CBI is routinely confused with residency-by-investment programmes (golden visas) and with ordinary naturalisation. They are different legal mechanisms with different outcomes, different timelines, and different eligibility conditions. The next section sets out the distinctions clearly.
Who evaluates a CBI route
Investors, entrepreneurs, and globally mobile families typically look at CBI when they want greater personal and family security, an additional legal identity to complement their home-country citizenship (where dual citizenship is permitted), simplified inheritance of citizenship status across generations, or a structured, legally administered route that doesn't require relocating first.
CBI doesn't guarantee any specific outcome. Approval depends on each jurisdiction's eligibility criteria, the completeness of the application, and the outcome of government-mandated due diligence.

Discover 9 most popular Golden Visa programs and choose the best one for your goals.
Citizenship by investment vs residency by investment, golden visas and naturalisation
The four legal statuses compared
Four distinct legal mechanisms get conflated in investment-migration discussions. The differences matter.
Why a golden visa is not citizenship
A golden visa is a residence permit. Holders live in the host country as residents, not citizens. There may be a path to citizenship through naturalisation — but that requires meeting separate conditions including minimum residence periods, language requirements, and cultural integration tests, all of which vary by jurisdiction.
The term "golden visa" is sometimes used loosely to mean any investment-linked route, including CBI. That creates real confusion, and material compliance risk in communications. Golden visa and citizenship by investment are different routes with different legal outcomes.
When a residency route can lead to citizenship
In some jurisdictions, a residency-by-investment route can eventually lead to citizenship through ordinary naturalisation after a qualifying residence period. It's a two-stage process — residency first, naturalisation second — and the timeline depends entirely on the host country's naturalisation law. This is not the same as citizenship by investment, and it doesn't guarantee a citizenship outcome.
What types of investment qualify
Qualifying contributions vary by jurisdiction. No single global standard applies. Programmes generally accept one or more of the following categories.
Donation and fund contributions
Many jurisdictions require or offer a non-refundable contribution to a government-designated national fund — typically called a national development fund, national transformation fund, or economic diversification fund. The contribution goes to the national treasury or a ring-fenced fund and is not refundable upon citizenship approval. Specific contribution amounts depend on family composition and change over time; verify current thresholds at the official government source or with an authorised agent at the time of enquiry.
Real estate
Several jurisdictions offer a real estate route. The applicant purchases property in a government-approved development or project, meeting a minimum value set by the jurisdiction. Some programmes require that the property is held for a minimum period before it can be sold. The option isn't available in every jurisdiction at every point in time — verify current availability at the official source listed in the register below.

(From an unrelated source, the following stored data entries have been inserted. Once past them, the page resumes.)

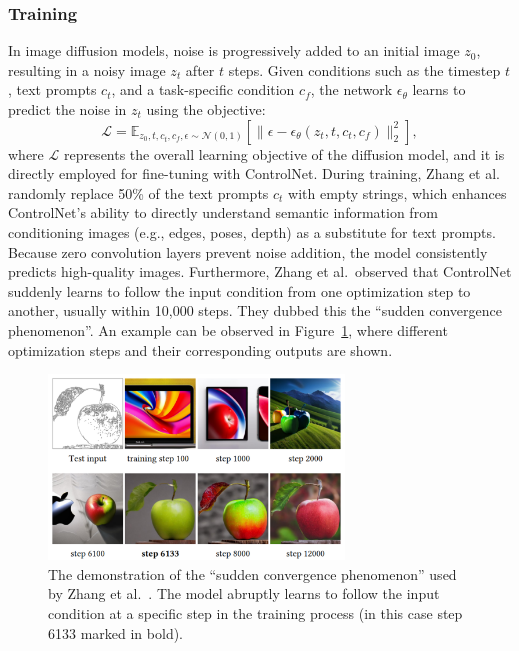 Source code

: \subsubsection{Training}
In image diffusion models, noise is progressively added to an initial image $z_0$, resulting in a noisy image $z_t$ after $t$ steps. Given conditions such as the timestep $t$, text prompts $c_t$, and a task-specific condition $c_f$, the network $\epsilon_\theta$ learns to predict the noise in $z_t$ using the objective:
\[
    \mathcal{L} = \mathbb{E}_{z_0, t, c_t, c_f, \epsilon \sim \mathcal{N}(0, 1)} \left[ \| \epsilon - \epsilon_\theta(z_t, t, c_t, c_f) \|_2^2 \right],
\]
where $\mathcal{L}$ represents the overall learning objective of the diffusion model, and it is directly employed for fine-tuning with ControlNet. During training, Zhang et al.~\cite{zhang2023addingconditionalcontroltexttoimage} randomly replace 50\% of the text prompts $c_t$ with empty strings, which enhances ControlNet's ability to directly understand semantic information from conditioning images (e.g., edges, poses, depth) as a substitute for text prompts. Because zero convolution layers prevent noise addition, the model consistently predicts high-quality images. Furthermore, Zhang et al.\ observed that ControlNet suddenly learns to follow the input condition from one optimization step to another, usually within 10,000 steps. They dubbed this the ``sudden convergence phenomenon''. An example can be observed in Figure~\ref{fig:control_net:training_steps}, where different optimization steps and their corresponding outputs are shown.
\begin{figure}[h!]
    \centering
    \includegraphics[width=0.7\textwidth]{assets/control_net_training_steps.pdf}
    \caption{The demonstration of the ``sudden convergence phenomenon'' used by Zhang et al.~\cite{zhang2023addingconditionalcontroltexttoimage}. The model abruptly learns to follow the input condition at a specific step in the training process (in this case step 6133 marked in bold).}
    \label{fig:control_net:training_steps}
\end{figure}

Enterprise and government bonds
Enterprise investment (capital placed in a qualifying business, creating local employment) and government-bond subscriptions are available in selected jurisdictions. These options are less common than donation and real estate routes, but worth considering for investors whose circumstances or objectives fit an enterprise model. Comparing the cost structures of different qualifying options across jurisdictions is a practical way to narrow a shortlist.

Discover 9 most popular Golden Visa programs and choose the best one for your goals.
How due diligence works and how to prepare
What the checks actually cover
Due diligence is a structured vetting process applied to every applicant and their qualifying dependants. The Financial Action Task Force (FATF), in its November 2023 analysis of CBI and residency programmes, identifies multi-layered due diligence by design as a defining feature of well-managed programmes.
That vetting covers: identity verification and biometric checks; source of funds — confirmation that the qualifying contribution comes from legitimate, documented assets; source of wealth — how the applicant's broader net worth was built; criminal history through national and international criminal-record checks; screening against global sanctions lists; and review of the professional enablers and intermediaries involved in the application.
The OECD notes separately that enhanced due diligence under the Common Reporting Standard applies to certain CBI routes, reflecting heightened scrutiny at the international level.
What to prepare before you apply
The checklist below is derived from FATF's November 2023 findings and OECD CRS guidance. Having these materials ready before the application begins reduces delays.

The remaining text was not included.